:: Problem statement ::
Repeat the listing below in full and exactly, but without its pictures.

*** Begin section ***

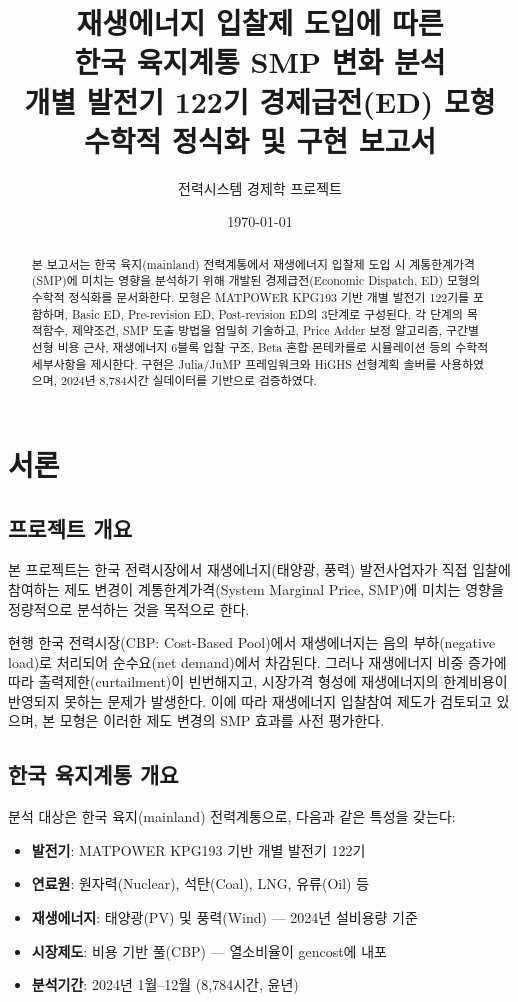 \documentclass[11pt, a4paper]{article}
\title{
    \vspace{-2cm}
    \textbf{재생에너지 입찰제 도입에 따른 \\
    한국 육지계통 SMP 변화 분석} \\[0.5cm]
    \large 개별 발전기 122기 경제급전(ED) 모형 \\
    수학적 정식화 및 구현 보고서
}
\author{
    전력시스템 경제학 프로젝트
}
\date{\today}
\begin{document}
\maketitle
\thispagestyle{empty}

\begin{abstract}
본 보고서는 한국 육지(mainland) 전력계통에서 재생에너지 입찰제 도입 시
계통한계가격(SMP)에 미치는 영향을 분석하기 위해 개발된 경제급전(Economic Dispatch, ED)
모형의 수학적 정식화를 문서화한다.
모형은 MATPOWER KPG193 기반 개별 발전기 122기를 포함하며,
Basic ED, Pre-revision ED, Post-revision ED의 3단계로 구성된다.
각 단계의 목적함수, 제약조건, SMP 도출 방법을 엄밀히 기술하고,
Price Adder 보정 알고리즘, 구간별 선형 비용 근사, 재생에너지 6블록 입찰 구조,
Beta 혼합 몬테카를로 시뮬레이션 등의 수학적 세부사항을 제시한다.
구현은 Julia/JuMP 프레임워크와 HiGHS 선형계획 솔버를 사용하였으며,
2024년 8,784시간 실데이터를 기반으로 검증하였다.
\end{abstract}

\tableofcontents
\newpage

\section{서론}\label{sec:intro}

\subsection{프로젝트 개요}

본 프로젝트는 한국 전력시장에서 재생에너지(태양광, 풍력) 발전사업자가
직접 입찰에 참여하는 제도 변경이 계통한계가격(System Marginal Price, SMP)에
미치는 영향을 정량적으로 분석하는 것을 목적으로 한다.

현행 한국 전력시장(CBP: Cost-Based Pool)에서 재생에너지는
음의 부하(negative load)로 처리되어 순수요(net demand)에서 차감된다.
그러나 재생에너지 비중 증가에 따라 출력제한(curtailment)이 빈번해지고,
시장가격 형성에 재생에너지의 한계비용이 반영되지 못하는 문제가 발생한다.
이에 따라 재생에너지 입찰참여 제도가 검토되고 있으며,
본 모형은 이러한 제도 변경의 SMP 효과를 사전 평가한다.

\subsection{한국 육지계통 개요}

분석 대상은 한국 육지(mainland) 전력계통으로, 다음과 같은 특성을 갖는다:
\begin{itemize}[noitemsep]
    \item \textbf{발전기}: MATPOWER KPG193 기반 개별 발전기 122기
    \item \textbf{연료원}: 원자력(Nuclear), 석탄(Coal), LNG, 유류(Oil) 등
    \item \textbf{재생에너지}: 태양광(PV) 및 풍력(Wind) --- 2024년 설비용량 기준
    \item \textbf{시장제도}: 비용 기반 풀(CBP) --- 열소비율이 gencost에 내포
    \item \textbf{분석기간}: 2024년 1월--12월 (8,784시간, 윤년)
\end{itemize}
\end{document}
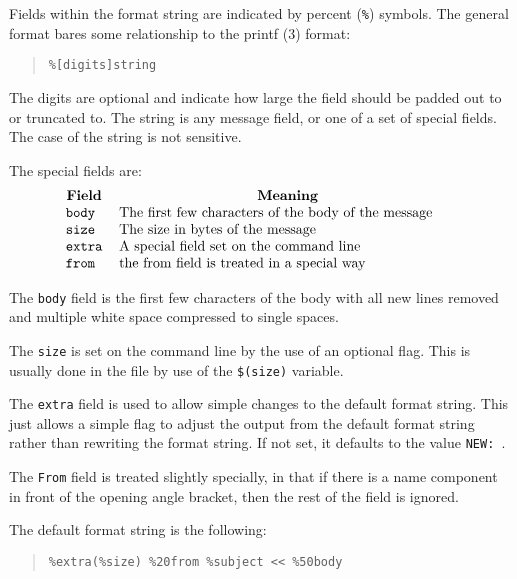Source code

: Fields within the format string are indicated by percent (\verb|%|)
symbols. The general format bares some relationship to the \man
printf (3) format:

\begin{quote}\small\begin{verbatim}
%[digits]string
\end{verbatim}\end{quote}

The digits are optional and indicate how large the field should be
padded out to or truncated to. The string is any message field, or
one of a set of special fields. The case of the string is not sensitive.

The special fields are:
\[\begin{tabular}{l p{0.7\linewidth}}
	\multicolumn{1}{c}{\bf Field} &
		\multicolumn{1}{c}{\bf Meaning} \\
	\tt body&	The first few characters of the body of the message\\
	\tt size&	The size in bytes of the message\\
	\tt extra&	A special field set on the command line\\
	\tt from&	the from field is treated in a special way\\
\end{tabular}\]

The \verb|body| field is the first few characters of the
body with all new lines removed and multiple white space compressed to
single spaces.

The \verb|size| is set on the command line by the use of
an optional flag. This is usually done in the  file
by use of the \verb|$(size)| variable.

The \verb|extra| field is used to allow simple changes to
the default format string. This just allows a simple flag to adjust
the output from the default format string rather than rewriting the
format string. If not set, it defaults to the value \verb*|NEW: |.

The \verb|From| field is treated slightly specially, in
that if there is a name component in front of the opening angle
bracket, then the rest of the field is ignored.

The default format string is the following:
\begin{quote}\small\begin{verbatim}
%extra(%size) %20from %subject << %50body
\end{verbatim}\end{quote}

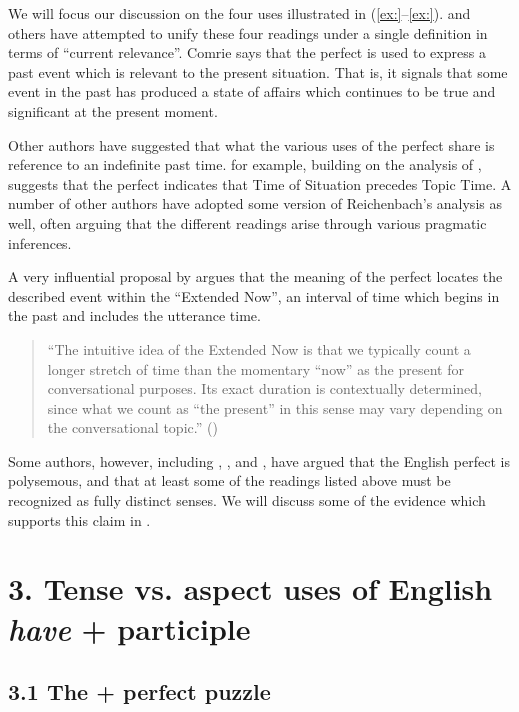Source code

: We will focus our discussion on the four uses illustrated in (\ref{ex:}--\ref{ex:}). \citet{Comrie1976} and others have attempted to unify these four readings under a single definition in terms of “current relevance”. Comrie says that the perfect is used to express a past event which is relevant to the present situation. That is, it signals that some event in the past has produced a state of affairs which continues to be true and significant at the present moment.



Other authors have suggested that what the various uses of the perfect share is reference to an indefinite past time. \citet{Klein1992,Klein1994} for example, building on the analysis of \citet{Reichenbach1947}, suggests that the perfect indicates that Time of Situation precedes Topic Time. A number of other authors have adopted some version of Reichenbach’s analysis as well, often arguing that the different readings arise through various pragmatic inferences.



A very influential proposal by \citet{McCoard1978} argues that the meaning of the perfect locates the described event within the “Extended Now”, an interval of time which begins in the past and includes the utterance time.


\begin{quote}
“The intuitive idea of the Extended Now is that we typically count a longer stretch of time than the momentary “now” as the present for conversational purposes. Its exact duration is contextually determined, since what we count as “the present” in this sense may vary depending on the conversational topic.” (\citealt{Portner2003}) 
\end{quote}


Some authors, however, including \citet{McCawley1971,McCawley1981b}, \citet{Michaelis1994,Michaelis1998}, and \citet{Kiparsky2002}, have argued that the English perfect is polysemous, and that at least some of the readings listed above must be recognized as fully distinct senses. We will discuss some of the evidence which supports this claim in .


\section{3. Tense vs. aspect uses of English \textit{have} + participle}\label{sec:}
\subsection{3.1 The + perfect puzzle}\footnotemark{}\label{sec:}

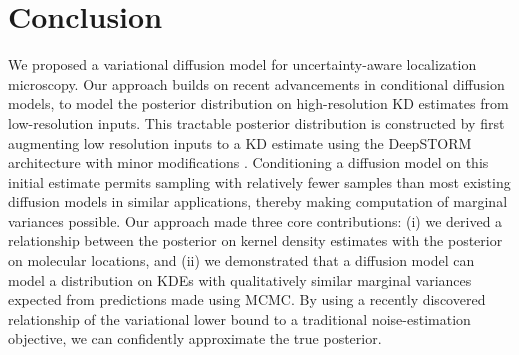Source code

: 

\section{Conclusion}

We proposed a variational diffusion model for uncertainty-aware localization microscopy. Our approach builds on recent advancements in conditional diffusion models, to model the posterior distribution on high-resolution KD estimates from low-resolution inputs. This tractable posterior distribution is constructed by first augmenting low resolution inputs to a KD estimate using the DeepSTORM architecture with minor modifications \parencite{Nehme2020}. Conditioning a diffusion model on this initial estimate permits sampling with relatively fewer samples than most existing diffusion models in similar applications, thereby making computation of marginal variances possible. Our approach made three core contributions: (i) we derived a relationship between the posterior on kernel density estimates with the posterior on molecular locations, and (ii) we demonstrated that a diffusion model can model a distribution on KDEs with qualitatively similar marginal variances expected from predictions made using MCMC. By using a recently discovered relationship of the variational lower bound to a traditional noise-estimation objective, we can confidently approximate the true posterior.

*** End section ***

:: Result below ::
 \documentclass[11pt, a4paper]{article}
\title{
    \vspace{-2cm}
    \textbf{재생에너지 입찰제 도입에 따른 \\
    한국 육지계통 SMP 변화 분석} \\[0.5cm]
    \large 개별 발전기 122기 경제급전(ED) 모형 \\
    수학적 정식화 및 구현 보고서
}
\author{
    전력시스템 경제학 프로젝트
}
\date{\today}
\begin{document}
\maketitle
\thispagestyle{empty}

\begin{abstract}
본 보고서는 한국 육지(mainland) 전력계통에서 재생에너지 입찰제 도입 시
계통한계가격(SMP)에 미치는 영향을 분석하기 위해 개발된 경제급전(Economic Dispatch, ED)
모형의 수학적 정식화를 문서화한다.
모형은 MATPOWER KPG193 기반 개별 발전기 122기를 포함하며,
Basic ED, Pre-revision ED, Post-revision ED의 3단계로 구성된다.
각 단계의 목적함수, 제약조건, SMP 도출 방법을 엄밀히 기술하고,
Price Adder 보정 알고리즘, 구간별 선형 비용 근사, 재생에너지 6블록 입찰 구조,
Beta 혼합 몬테카를로 시뮬레이션 등의 수학적 세부사항을 제시한다.
구현은 Julia/JuMP 프레임워크와 HiGHS 선형계획 솔버를 사용하였으며,
2024년 8,784시간 실데이터를 기반으로 검증하였다.
\end{abstract}

\tableofcontents
\newpage

\section{서론}\label{sec:intro}

\subsection{프로젝트 개요}

본 프로젝트는 한국 전력시장에서 재생에너지(태양광, 풍력) 발전사업자가
직접 입찰에 참여하는 제도 변경이 계통한계가격(System Marginal Price, SMP)에
미치는 영향을 정량적으로 분석하는 것을 목적으로 한다.

현행 한국 전력시장(CBP: Cost-Based Pool)에서 재생에너지는
음의 부하(negative load)로 처리되어 순수요(net demand)에서 차감된다.
그러나 재생에너지 비중 증가에 따라 출력제한(curtailment)이 빈번해지고,
시장가격 형성에 재생에너지의 한계비용이 반영되지 못하는 문제가 발생한다.
이에 따라 재생에너지 입찰참여 제도가 검토되고 있으며,
본 모형은 이러한 제도 변경의 SMP 효과를 사전 평가한다.

\subsection{한국 육지계통 개요}

분석 대상은 한국 육지(mainland) 전력계통으로, 다음과 같은 특성을 갖는다:
\begin{itemize}[noitemsep]
    \item \textbf{발전기}: MATPOWER KPG193 기반 개별 발전기 122기
    \item \textbf{연료원}: 원자력(Nuclear), 석탄(Coal), LNG, 유류(Oil) 등
    \item \textbf{재생에너지}: 태양광(PV) 및 풍력(Wind) --- 2024년 설비용량 기준
    \item \textbf{시장제도}: 비용 기반 풀(CBP) --- 열소비율이 gencost에 내포
    \item \textbf{분석기간}: 2024년 1월--12월 (8,784시간, 윤년)
\end{itemize}
\end{document}
Source code

: Fields within the format string are indicated by percent (\verb|%|)
symbols. The general format bares some relationship to the \man
printf (3) format:

\begin{quote}\small\begin{verbatim}
%[digits]string
\end{verbatim}\end{quote}

The digits are optional and indicate how large the field should be
padded out to or truncated to. The string is any message field, or
one of a set of special fields. The case of the string is not sensitive.

The special fields are:
\[\begin{tabular}{l p{0.7\linewidth}}
	\multicolumn{1}{c}{\bf Field} &
		\multicolumn{1}{c}{\bf Meaning} \\
	\tt body&	The first few characters of the body of the message\\
	\tt size&	The size in bytes of the message\\
	\tt extra&	A special field set on the command line\\
	\tt from&	the from field is treated in a special way\\
\end{tabular}\]

The \verb|body| field is the first few characters of the
body with all new lines removed and multiple white space compressed to
single spaces.

The \verb|size| is set on the command line by the use of
an optional flag. This is usually done in the  file
by use of the \verb|$(size)| variable.

The \verb|extra| field is used to allow simple changes to
the default format string. This just allows a simple flag to adjust
the output from the default format string rather than rewriting the
format string. If not set, it defaults to the value \verb*|NEW: |.

The \verb|From| field is treated slightly specially, in
that if there is a name component in front of the opening angle
bracket, then the rest of the field is ignored.

The default format string is the following:
\begin{quote}\small\begin{verbatim}
%extra(%size) %20from %subject << %50body
\end{verbatim}\end{quote}

Source code

: We will focus our discussion on the four uses illustrated in (\ref{ex:}--\ref{ex:}). \citet{Comrie1976} and others have attempted to unify these four readings under a single definition in terms of “current relevance”. Comrie says that the perfect is used to express a past event which is relevant to the present situation. That is, it signals that some event in the past has produced a state of affairs which continues to be true and significant at the present moment.



Other authors have suggested that what the various uses of the perfect share is reference to an indefinite past time. \citet{Klein1992,Klein1994} for example, building on the analysis of \citet{Reichenbach1947}, suggests that the perfect indicates that Time of Situation precedes Topic Time. A number of other authors have adopted some version of Reichenbach’s analysis as well, often arguing that the different readings arise through various pragmatic inferences.



A very influential proposal by \citet{McCoard1978} argues that the meaning of the perfect locates the described event within the “Extended Now”, an interval of time which begins in the past and includes the utterance time.


\begin{quote}
“The intuitive idea of the Extended Now is that we typically count a longer stretch of time than the momentary “now” as the present for conversational purposes. Its exact duration is contextually determined, since what we count as “the present” in this sense may vary depending on the conversational topic.” (\citealt{Portner2003}) 
\end{quote}


Some authors, however, including \citet{McCawley1971,McCawley1981b}, \citet{Michaelis1994,Michaelis1998}, and \citet{Kiparsky2002}, have argued that the English perfect is polysemous, and that at least some of the readings listed above must be recognized as fully distinct senses. We will discuss some of the evidence which supports this claim in .


\section{3. Tense vs. aspect uses of English \textit{have} + participle}\label{sec:}
\subsection{3.1 The + perfect puzzle}\footnotemark{}\label{sec:}

Source code

: 

\section{Conclusion}

We proposed a variational diffusion model for uncertainty-aware localization microscopy. Our approach builds on recent advancements in conditional diffusion models, to model the posterior distribution on high-resolution KD estimates from low-resolution inputs. This tractable posterior distribution is constructed by first augmenting low resolution inputs to a KD estimate using the DeepSTORM architecture with minor modifications \parencite{Nehme2020}. Conditioning a diffusion model on this initial estimate permits sampling with relatively fewer samples than most existing diffusion models in similar applications, thereby making computation of marginal variances possible. Our approach made three core contributions: (i) we derived a relationship between the posterior on kernel density estimates with the posterior on molecular locations, and (ii) we demonstrated that a diffusion model can model a distribution on KDEs with qualitatively similar marginal variances expected from predictions made using MCMC. By using a recently discovered relationship of the variational lower bound to a traditional noise-estimation objective, we can confidently approximate the true posterior.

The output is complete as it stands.